* [Exercise] Copy each line of the data below with the word "that".

Saved data entries
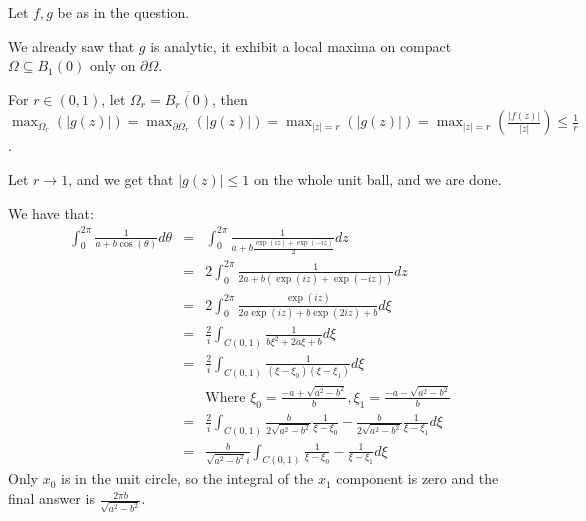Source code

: \begin{cExercise}
	Let $f,g$ be as in the question.
	
	We already saw that $g$ is analytic, it exhibit a local maxima on compact $\Omega\subseteq B_1(0)$ only on $\partial \Omega$.
	
	For $r\in(0,1)$, let $\Omega_r=\overline{B_r(0)}$, then $\max_{\Omega_r}(|g(z)|)=\max_{\partial\Omega_r}(|g(z)|)=\max_{|z|=r}(|g(z)|)=\max_{|z|=r}\left(\frac{|f(z)|}{|z|}\right)\le\frac1{r}$.
	
	Let $r\to 1$, and we get that $|g(z)|\le 1$ on the whole unit ball, and we are done.
\end{cExercise}
\begin{cExercise}
	We have that:
	\begin{align*}
		&\int_0^{2\pi}\frac1{a+b\cos(\theta)}d\theta&=&\int_0^{2\pi}\frac1{a+b\frac{\exp(iz)+\exp(-iz)}{2}}dz&\\
		&&=&2\int_0^{2\pi}\frac1{2a+b(\exp(iz)+\exp(-iz))}dz&\\
		&&=&2\int_0^{2\pi}\frac{\exp(iz)}{2a\exp(iz)+b\exp(2iz)+b}d\xi&\\
		&&=&\frac2i\int_{C(0,1)}\frac{1}{b\xi^2+2a\xi+b}d\xi&\\
		&&=&\frac2i\int_{C(0,1)}\frac{1}{(\xi-\xi_0)(\xi-\xi_1)}d\xi&\\
		&&&\text{Where $\xi_{0}=\frac{-a+\sqrt{a^2-b^2}}{b}, \xi_{1}=\frac{-a-\sqrt{a^2-b^2}}{b}$}&\\
		&&=&\frac2i\int_{C(0,1)}\frac{b}{2\sqrt{a^2-b^2}}\frac{1}{\xi-\xi_0}-\frac{b}{2\sqrt{a^2-b^2}}\frac{1}{\xi-\xi_1}d\xi&\\
		&&=&\frac{b}{\sqrt{a^2-b^2}i}\int_{C(0,1)}\frac{1}{\xi-\xi_0}-\frac{1}{\xi-\xi_1}d\xi&
	\end{align*}
	Only $x_0$ is in the unit circle, so the integral of the $x_1$ component is zero and the final answer is $\frac{2\pi b}{\sqrt{a^2-b^2}}$.
\end{cExercise}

* [Solution to the problem]
	We already saw that $g$ is analytic, it exhibit a local maxima on compact $\Omega\subseteq B_1(0)$ only on $\partial \Omega$.
	Let $r\to 1$, and we get that $|g(z)|\le 1$ on the whole unit ball, and we are done.
	We have that:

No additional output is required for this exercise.